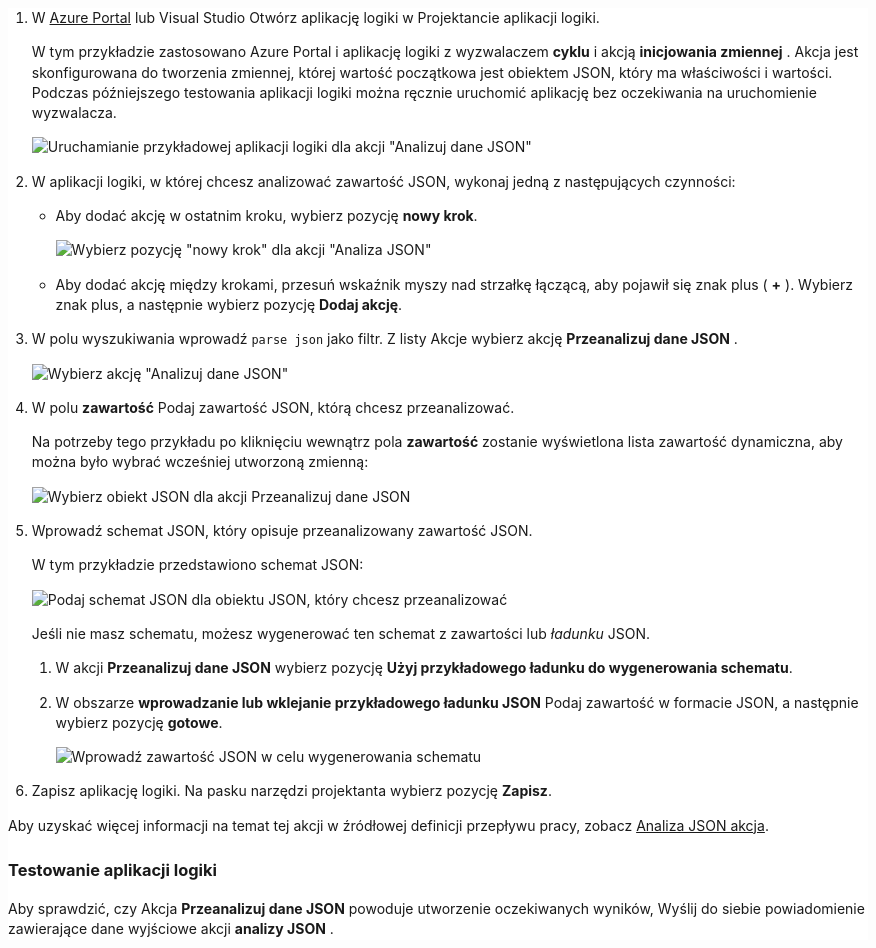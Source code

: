 1. W [Azure Portal](https://portal.azure.com) lub Visual Studio Otwórz aplikację logiki w Projektancie aplikacji logiki.

   W tym przykładzie zastosowano Azure Portal i aplikację logiki z wyzwalaczem **cyklu** i akcją **inicjowania zmiennej** . Akcja jest skonfigurowana do tworzenia zmiennej, której wartość początkowa jest obiektem JSON, który ma właściwości i wartości. Podczas późniejszego testowania aplikacji logiki można ręcznie uruchomić aplikację bez oczekiwania na uruchomienie wyzwalacza.

   ![Uruchamianie przykładowej aplikacji logiki dla akcji "Analizuj dane JSON"](./media/logic-apps-perform-data-operations/sample-starting-logic-app-parse-json-action.png)

1. W aplikacji logiki, w której chcesz analizować zawartość JSON, wykonaj jedną z następujących czynności:

   * Aby dodać akcję w ostatnim kroku, wybierz pozycję **nowy krok**.

     ![Wybierz pozycję "nowy krok" dla akcji "Analiza JSON"](./media/logic-apps-perform-data-operations/add-parse-json-action.png)

   * Aby dodać akcję między krokami, przesuń wskaźnik myszy nad strzałkę łączącą, aby pojawił się znak plus ( **+** ). Wybierz znak plus, a następnie wybierz pozycję **Dodaj akcję**.

1. W polu wyszukiwania wprowadź `parse json` jako filtr. Z listy Akcje wybierz akcję **Przeanalizuj dane JSON** .

   ![Wybierz akcję "Analizuj dane JSON"](./media/logic-apps-perform-data-operations/select-parse-json-action.png)

1. W polu **zawartość** Podaj zawartość JSON, którą chcesz przeanalizować.

   Na potrzeby tego przykładu po kliknięciu wewnątrz pola **zawartość** zostanie wyświetlona lista zawartość dynamiczna, aby można było wybrać wcześniej utworzoną zmienną:

   ![Wybierz obiekt JSON dla akcji Przeanalizuj dane JSON](./media/logic-apps-perform-data-operations/configure-parse-json-action.png)

1. Wprowadź schemat JSON, który opisuje przeanalizowany zawartość JSON.

   W tym przykładzie przedstawiono schemat JSON:

   ![Podaj schemat JSON dla obiektu JSON, który chcesz przeanalizować](./media/logic-apps-perform-data-operations/provide-schema-parse-json-action.png)

   Jeśli nie masz schematu, możesz wygenerować ten schemat z zawartości lub *ładunku* JSON. 
   
   1. W akcji **Przeanalizuj dane JSON** wybierz pozycję **Użyj przykładowego ładunku do wygenerowania schematu**.

   1. W obszarze **wprowadzanie lub wklejanie przykładowego ładunku JSON** Podaj zawartość w formacie JSON, a następnie wybierz pozycję **gotowe**.

      ![Wprowadź zawartość JSON w celu wygenerowania schematu](./media/logic-apps-perform-data-operations/generate-schema-parse-json-action.png)

1. Zapisz aplikację logiki. Na pasku narzędzi projektanta wybierz pozycję **Zapisz**.

Aby uzyskać więcej informacji na temat tej akcji w źródłowej definicji przepływu pracy, zobacz [Analiza JSON akcja](../logic-apps/logic-apps-workflow-actions-triggers.md).

### <a name="test-your-logic-app"></a>Testowanie aplikacji logiki

Aby sprawdzić, czy Akcja **Przeanalizuj dane JSON** powoduje utworzenie oczekiwanych wyników, Wyślij do siebie powiadomienie zawierające dane wyjściowe akcji **analizy JSON** .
-------
» Problem description
Return all lines of the material above in which "przykładowego" occurs.

» Final answer
   1. W akcji **Przeanalizuj dane JSON** wybierz pozycję **Użyj przykładowego ładunku do wygenerowania schematu**.
   1. W obszarze **wprowadzanie lub wklejanie przykładowego ładunku JSON** Podaj zawartość w formacie JSON, a następnie wybierz pozycję **gotowe**.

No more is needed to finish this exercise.